14. Representations Of Consultant
Consultant hereby represents and warrants as follows:
a. Power and Authority. Consultant has the power to execute and deliver this
Agreement, has taken all action required by law to authorize such execution and
delivery, and this Agreement is a valid and binding obligation of Consultant in
accordance with its terms.
b. Inside Information Securities Laws Violations. In the course of the
performance of his duties, consultant may become aware of information which may
considered "inside information" within the meaning of the Federal Securities
Laws, Rules and Regulations. Consultant acknowledges that his use of such
information to purchase or sell securities of WLWD, or its affiliates, or to
transmit such information to any other party with a view to buy, sell, or
otherwise deal in WLWD's securities, is prohibited by law and would constitute a
breach of this Agreement and notwithstanding the provisions of this Agreement,
will result in the immediate termination of the Options.
c. By reason of Consultant's knowledge and experience of financial and business
matters in general, and investments in particular, Consultant is capable of
evaluating the merits of this transaction and in bearing the economic risks of
an investment in the shares and WLWD in general and fully understand the
speculative nature of such securities and the possibility of such loss;
d. Consultant has had the opportunity to ask questions and receive answers
concerning the terms and conditions of the Shares to be issued hereby and
reserved for issuance pursuant hereto, and to obtain any additional information
which Client possesses or can acquire without unreasonable effort or expense
that is necessary to verify the accuracy of information furnished; and
e. Consultant has been furnished with a copy of WLWD's most recent Annual Report
on Form 10-KSB, and all reports or documents required to be filed under Sections
13(a), 14(a) and 15(d) of the Securities and Exchange Act of 1933, as amended,
including but not limited to, quarterly reports on Form 10-QSB; and, in
addition, that Consultant has been furnished with a brief description of WLWD's
capital structure and any material changes in WLWD's affairs that may not have
been disclosed in the Disclosure Documents.

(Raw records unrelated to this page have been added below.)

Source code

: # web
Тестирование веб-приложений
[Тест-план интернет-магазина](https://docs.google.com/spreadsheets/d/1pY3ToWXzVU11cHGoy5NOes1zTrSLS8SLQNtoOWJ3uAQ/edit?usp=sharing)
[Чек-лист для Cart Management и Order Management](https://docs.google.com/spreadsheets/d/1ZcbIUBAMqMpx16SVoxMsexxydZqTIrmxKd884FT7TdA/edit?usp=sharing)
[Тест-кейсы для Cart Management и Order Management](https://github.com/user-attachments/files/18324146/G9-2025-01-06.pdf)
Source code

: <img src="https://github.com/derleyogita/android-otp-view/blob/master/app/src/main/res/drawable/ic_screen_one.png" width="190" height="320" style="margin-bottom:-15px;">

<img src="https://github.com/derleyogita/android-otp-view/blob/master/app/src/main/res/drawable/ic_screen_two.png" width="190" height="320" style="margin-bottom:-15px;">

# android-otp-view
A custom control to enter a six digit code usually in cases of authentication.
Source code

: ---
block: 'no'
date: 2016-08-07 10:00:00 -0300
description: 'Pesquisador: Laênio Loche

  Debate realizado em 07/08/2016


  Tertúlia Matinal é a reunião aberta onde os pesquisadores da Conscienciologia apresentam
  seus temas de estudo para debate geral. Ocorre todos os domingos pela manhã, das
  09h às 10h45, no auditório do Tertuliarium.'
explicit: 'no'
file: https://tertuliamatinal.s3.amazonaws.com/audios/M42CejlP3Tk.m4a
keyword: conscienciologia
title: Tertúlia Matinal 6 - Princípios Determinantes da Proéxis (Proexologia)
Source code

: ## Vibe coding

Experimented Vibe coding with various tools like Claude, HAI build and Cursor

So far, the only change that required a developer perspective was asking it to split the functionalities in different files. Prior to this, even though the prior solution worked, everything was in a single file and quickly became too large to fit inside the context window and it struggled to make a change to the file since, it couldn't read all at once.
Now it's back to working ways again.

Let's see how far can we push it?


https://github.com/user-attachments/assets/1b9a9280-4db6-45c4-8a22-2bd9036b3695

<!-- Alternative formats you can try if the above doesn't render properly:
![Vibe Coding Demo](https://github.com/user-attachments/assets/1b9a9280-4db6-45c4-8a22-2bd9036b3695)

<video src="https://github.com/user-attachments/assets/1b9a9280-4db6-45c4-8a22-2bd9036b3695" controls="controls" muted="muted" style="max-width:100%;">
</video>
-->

f. The Consultant agrees not to violate any Federal or State Laws in connection
with this agreement.
15. Defaults
In the event that WLWD fails to pay any amount due to Consultant hereunder, or
to timely reimburse Consultant for any expenses in the manner set forth herein,
or otherwise defaults hereunder, after receiving written notice of such default
with fifteen (15) days to cure, Consultant shall have the right to cease
performing services hereunder and to declare all amounts due hereunder to be
immediately due and payable. In no event shall any funds paid to Consultant
hereunder be refundable to WLWD.
16. Notices
All notices permitted, required or provided for by this Agreement shall be made
in writing, and shall be deemed adequately delivered if delivered by hand and a
receipt obtained, or by a nationally recognized overnight courier service that
regularly maintains records of its pick ups and deliveries, to the parties at
their respective addresses set forth above or to any other address designated by
a party hereto by written notice of such address change. Notices shall be deemed
given as of the date of delivery to the overnight courier service or to the
recipient if delivered by hand, and received one day after delivery to the
overnight courier service or when actually received if delivered by hand.
17. Indemnification
WLWD shall hold harmless and indemnify Consultant from and against any and all
damages, losses, liabilities, obligations, fees, costs and expenses, including
but not limited to, the payment and advancement of reasonable attorney's fees,
resulting from, or incurred in connection with claims made against Consultant
relating to the performance by WLWD hereunder. Notwithstanding the foregoing,
WLWD shall have no obligation to hold harmless and indemnify Consultant from
claims made against Consultant, which arise out of, or in connection with,
Consultant's negligence in the performance of his duties hereunder. The
provisions of this Section shall survive termination of this Agreement.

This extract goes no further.